** Task input follows **
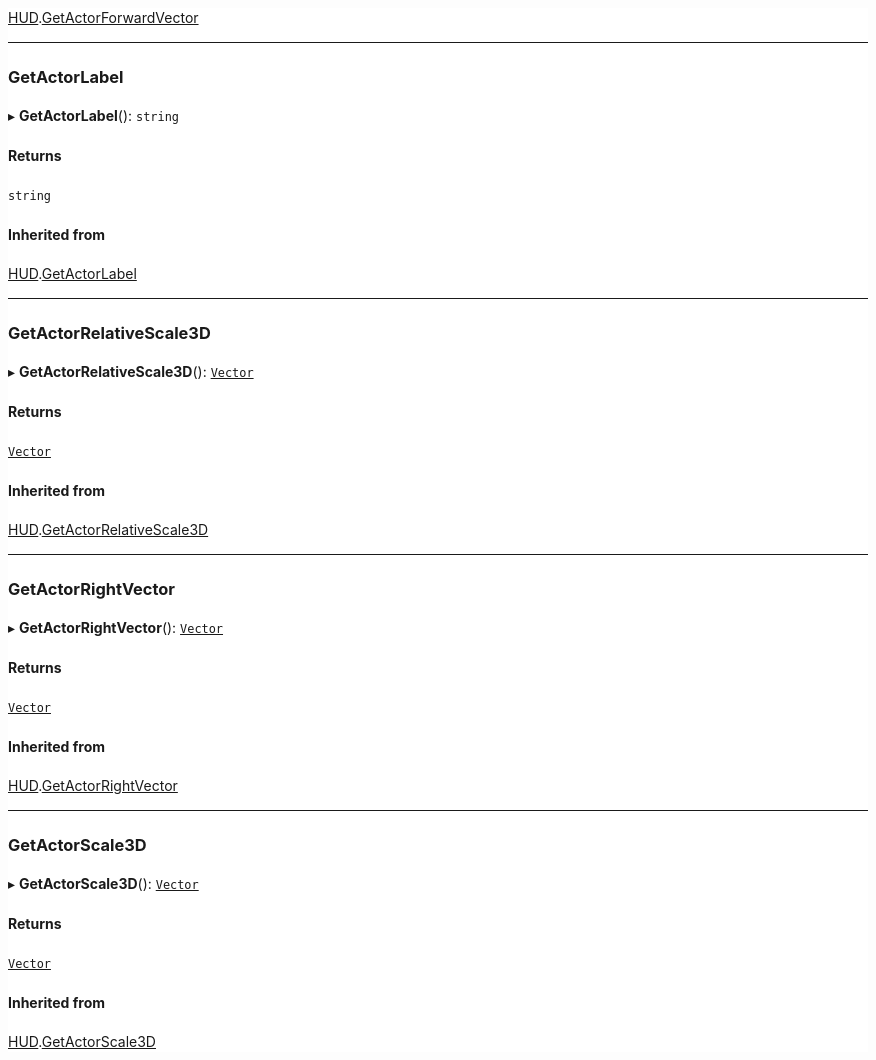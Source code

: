 [HUD](ue_ue.HUD.md).[GetActorForwardVector](ue_ue.HUD.md#getactorforwardvector)

___

### GetActorLabel

▸ **GetActorLabel**(): `string`

#### Returns

`string`

#### Inherited from

[HUD](ue_ue.HUD.md).[GetActorLabel](ue_ue.HUD.md#getactorlabel)

___

### GetActorRelativeScale3D

▸ **GetActorRelativeScale3D**(): [`Vector`](ue_ue_s.Vector.md)

#### Returns

[`Vector`](ue_ue_s.Vector.md)

#### Inherited from

[HUD](ue_ue.HUD.md).[GetActorRelativeScale3D](ue_ue.HUD.md#getactorrelativescale3d)

___

### GetActorRightVector

▸ **GetActorRightVector**(): [`Vector`](ue_ue_s.Vector.md)

#### Returns

[`Vector`](ue_ue_s.Vector.md)

#### Inherited from

[HUD](ue_ue.HUD.md).[GetActorRightVector](ue_ue.HUD.md#getactorrightvector)

___

### GetActorScale3D

▸ **GetActorScale3D**(): [`Vector`](ue_ue_s.Vector.md)

#### Returns

[`Vector`](ue_ue_s.Vector.md)

#### Inherited from

[HUD](ue_ue.HUD.md).[GetActorScale3D](ue_ue.HUD.md#getactorscale3d)
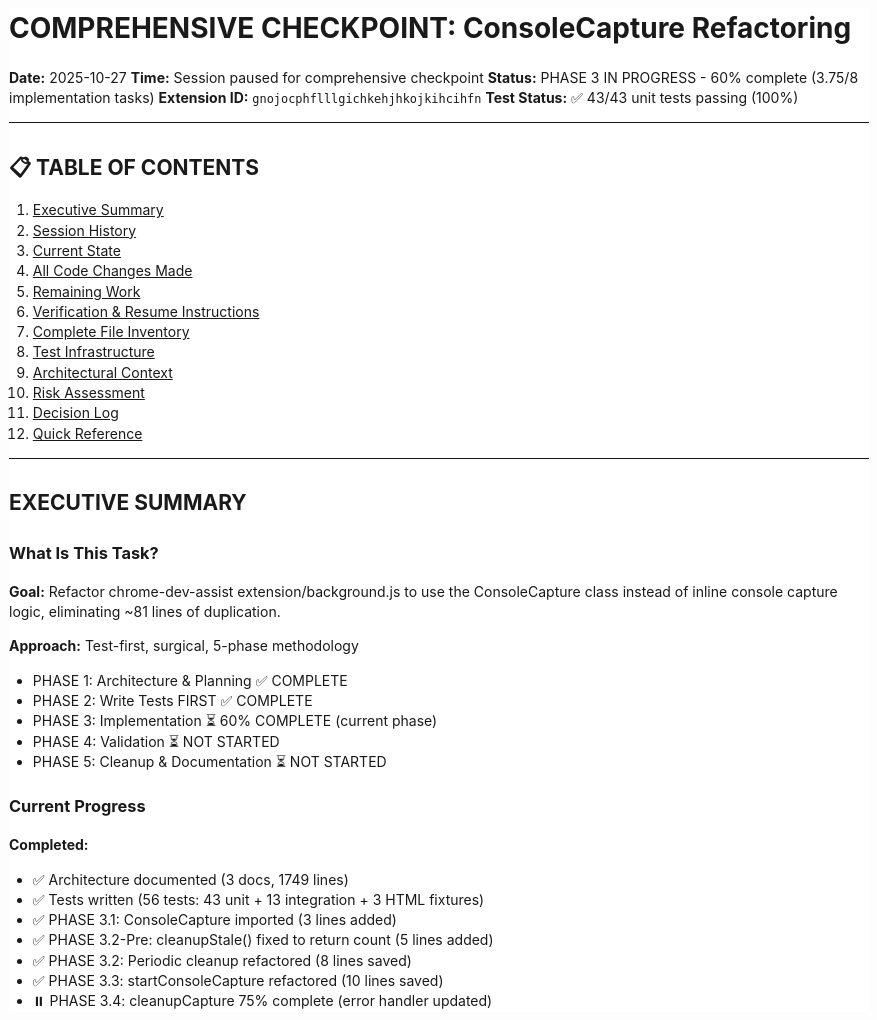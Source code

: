 # COMPREHENSIVE CHECKPOINT: ConsoleCapture Refactoring

**Date:** 2025-10-27
**Time:** Session paused for comprehensive checkpoint
**Status:** PHASE 3 IN PROGRESS - 60% complete (3.75/8 implementation tasks)
**Extension ID:** `gnojocphflllgichkehjhkojkihcihfn`
**Test Status:** ✅ 43/43 unit tests passing (100%)

---

## 📋 TABLE OF CONTENTS

1. [Executive Summary](#executive-summary)
2. [Session History](#session-history)
3. [Current State](#current-state)
4. [All Code Changes Made](#all-code-changes-made)
5. [Remaining Work](#remaining-work)
6. [Verification & Resume Instructions](#verification--resume-instructions)
7. [Complete File Inventory](#complete-file-inventory)
8. [Test Infrastructure](#test-infrastructure)
9. [Architectural Context](#architectural-context)
10. [Risk Assessment](#risk-assessment)
11. [Decision Log](#decision-log)
12. [Quick Reference](#quick-reference)

---

## EXECUTIVE SUMMARY

### What Is This Task?

**Goal:** Refactor chrome-dev-assist extension/background.js to use the ConsoleCapture class instead of inline console capture logic, eliminating ~81 lines of duplication.

**Approach:** Test-first, surgical, 5-phase methodology

- PHASE 1: Architecture & Planning ✅ COMPLETE
- PHASE 2: Write Tests FIRST ✅ COMPLETE
- PHASE 3: Implementation ⏳ 60% COMPLETE (current phase)
- PHASE 4: Validation ⏳ NOT STARTED
- PHASE 5: Cleanup & Documentation ⏳ NOT STARTED

### Current Progress

**Completed:**

- ✅ Architecture documented (3 docs, 1749 lines)
- ✅ Tests written (56 tests: 43 unit + 13 integration + 3 HTML fixtures)
- ✅ PHASE 3.1: ConsoleCapture imported (3 lines added)
- ✅ PHASE 3.2-Pre: cleanupStale() fixed to return count (5 lines added)
- ✅ PHASE 3.2: Periodic cleanup refactored (8 lines saved)
- ✅ PHASE 3.3: startConsoleCapture refactored (10 lines saved)
- ⏸️ PHASE 3.4: cleanupCapture 75% complete (error handler updated)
** End of Task input **
▶ [Assignment]: Skipping all images, output the listing exactly.

▶ [Result of this task]:
Source code

: [HUD](ue_ue.HUD.md).[GetActorForwardVector](ue_ue.HUD.md#getactorforwardvector)

___

### GetActorLabel

▸ **GetActorLabel**(): `string`

#### Returns

`string`

#### Inherited from

[HUD](ue_ue.HUD.md).[GetActorLabel](ue_ue.HUD.md#getactorlabel)

___

### GetActorRelativeScale3D

▸ **GetActorRelativeScale3D**(): [`Vector`](ue_ue_s.Vector.md)

#### Returns

[`Vector`](ue_ue_s.Vector.md)

#### Inherited from

[HUD](ue_ue.HUD.md).[GetActorRelativeScale3D](ue_ue.HUD.md#getactorrelativescale3d)

___

### GetActorRightVector

▸ **GetActorRightVector**(): [`Vector`](ue_ue_s.Vector.md)

#### Returns

[`Vector`](ue_ue_s.Vector.md)

#### Inherited from

[HUD](ue_ue.HUD.md).[GetActorRightVector](ue_ue.HUD.md#getactorrightvector)

___

### GetActorScale3D

▸ **GetActorScale3D**(): [`Vector`](ue_ue_s.Vector.md)

#### Returns

[`Vector`](ue_ue_s.Vector.md)

#### Inherited from

[HUD](ue_ue.HUD.md).[GetActorScale3D](ue_ue.HUD.md#getactorscale3d)
Source code

: # COMPREHENSIVE CHECKPOINT: ConsoleCapture Refactoring

**Date:** 2025-10-27
**Time:** Session paused for comprehensive checkpoint
**Status:** PHASE 3 IN PROGRESS - 60% complete (3.75/8 implementation tasks)
**Extension ID:** `gnojocphflllgichkehjhkojkihcihfn`
**Test Status:** ✅ 43/43 unit tests passing (100%)

---

## 📋 TABLE OF CONTENTS

1. [Executive Summary](#executive-summary)
2. [Session History](#session-history)
3. [Current State](#current-state)
4. [All Code Changes Made](#all-code-changes-made)
5. [Remaining Work](#remaining-work)
6. [Verification & Resume Instructions](#verification--resume-instructions)
7. [Complete File Inventory](#complete-file-inventory)
8. [Test Infrastructure](#test-infrastructure)
9. [Architectural Context](#architectural-context)
10. [Risk Assessment](#risk-assessment)
11. [Decision Log](#decision-log)
12. [Quick Reference](#quick-reference)

---

## EXECUTIVE SUMMARY

### What Is This Task?

**Goal:** Refactor chrome-dev-assist extension/background.js to use the ConsoleCapture class instead of inline console capture logic, eliminating ~81 lines of duplication.

**Approach:** Test-first, surgical, 5-phase methodology

- PHASE 1: Architecture & Planning ✅ COMPLETE
- PHASE 2: Write Tests FIRST ✅ COMPLETE
- PHASE 3: Implementation ⏳ 60% COMPLETE (current phase)
- PHASE 4: Validation ⏳ NOT STARTED
- PHASE 5: Cleanup & Documentation ⏳ NOT STARTED

### Current Progress

**Completed:**

- ✅ Architecture documented (3 docs, 1749 lines)
- ✅ Tests written (56 tests: 43 unit + 13 integration + 3 HTML fixtures)
- ✅ PHASE 3.1: ConsoleCapture imported (3 lines added)
- ✅ PHASE 3.2-Pre: cleanupStale() fixed to return count (5 lines added)
- ✅ PHASE 3.2: Periodic cleanup refactored (8 lines saved)
- ✅ PHASE 3.3: startConsoleCapture refactored (10 lines saved)
- ⏸️ PHASE 3.4: cleanupCapture 75% complete (error handler updated)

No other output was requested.